• **Task goal**
Please restate the entries verbatim. The copy should hold no pictures.

Supplied information section start

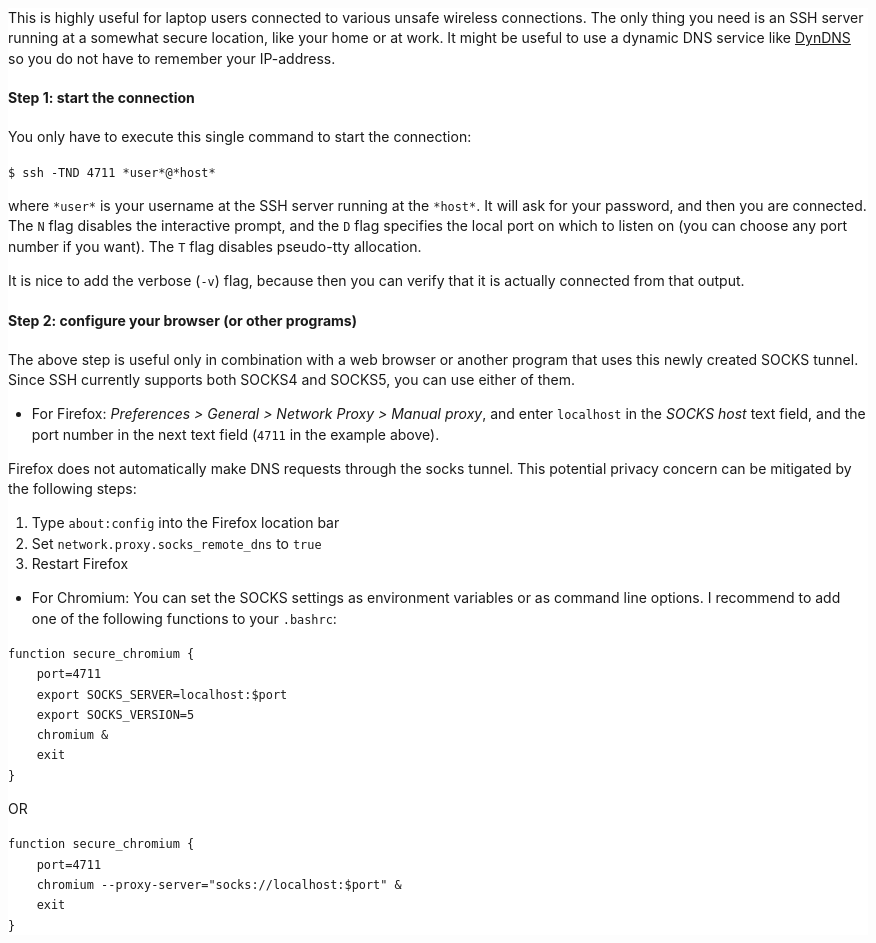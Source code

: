 This is highly useful for laptop users connected to various unsafe wireless connections. The only thing you need is an SSH server running at a somewhat secure location, like your home or at work. It might be useful to use a dynamic DNS service like [DynDNS](http://www.dyndns.org/) so you do not have to remember your IP-address.

#### Step 1: start the connection

You only have to execute this single command to start the connection:

```
$ ssh -TND 4711 *user*@*host*

```

where `*user*` is your username at the SSH server running at the `*host*`. It will ask for your password, and then you are connected. The `N` flag disables the interactive prompt, and the `D` flag specifies the local port on which to listen on (you can choose any port number if you want). The `T` flag disables pseudo-tty allocation.

It is nice to add the verbose (`-v`) flag, because then you can verify that it is actually connected from that output.

#### Step 2: configure your browser (or other programs)

The above step is useful only in combination with a web browser or another program that uses this newly created SOCKS tunnel. Since SSH currently supports both SOCKS4 and SOCKS5, you can use either of them.

*   For Firefox: *Preferences > General > Network Proxy > Manual proxy*, and enter `localhost` in the *SOCKS host* text field, and the port number in the next text field (`4711` in the example above).

Firefox does not automatically make DNS requests through the socks tunnel. This potential privacy concern can be mitigated by the following steps:

1.  Type `about:config` into the Firefox location bar
2.  Set `network.proxy.socks_remote_dns` to `true`
3.  Restart Firefox

*   For Chromium: You can set the SOCKS settings as environment variables or as command line options. I recommend to add one of the following functions to your `.bashrc`:

```
function secure_chromium {
    port=4711
    export SOCKS_SERVER=localhost:$port
    export SOCKS_VERSION=5
    chromium &
    exit
}

```

OR

```
function secure_chromium {
    port=4711
    chromium --proxy-server="socks://localhost:$port" &
    exit
}

```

Supplied information section end

• **Answer area**
Source code

: This is highly useful for laptop users connected to various unsafe wireless connections. The only thing you need is an SSH server running at a somewhat secure location, like your home or at work. It might be useful to use a dynamic DNS service like [DynDNS](http://www.dyndns.org/) so you do not have to remember your IP-address.

#### Step 1: start the connection

You only have to execute this single command to start the connection:

```
$ ssh -TND 4711 *user*@*host*

```

where `*user*` is your username at the SSH server running at the `*host*`. It will ask for your password, and then you are connected. The `N` flag disables the interactive prompt, and the `D` flag specifies the local port on which to listen on (you can choose any port number if you want). The `T` flag disables pseudo-tty allocation.

It is nice to add the verbose (`-v`) flag, because then you can verify that it is actually connected from that output.

#### Step 2: configure your browser (or other programs)

The above step is useful only in combination with a web browser or another program that uses this newly created SOCKS tunnel. Since SSH currently supports both SOCKS4 and SOCKS5, you can use either of them.

*   For Firefox: *Preferences > General > Network Proxy > Manual proxy*, and enter `localhost` in the *SOCKS host* text field, and the port number in the next text field (`4711` in the example above).

Firefox does not automatically make DNS requests through the socks tunnel. This potential privacy concern can be mitigated by the following steps:

1.  Type `about:config` into the Firefox location bar
2.  Set `network.proxy.socks_remote_dns` to `true`
3.  Restart Firefox

*   For Chromium: You can set the SOCKS settings as environment variables or as command line options. I recommend to add one of the following functions to your `.bashrc`:

```
function secure_chromium {
    port=4711
    export SOCKS_SERVER=localhost:$port
    export SOCKS_VERSION=5
    chromium &
    exit
}

```

OR

```
function secure_chromium {
    port=4711
    chromium --proxy-server="socks://localhost:$port" &
    exit
}

```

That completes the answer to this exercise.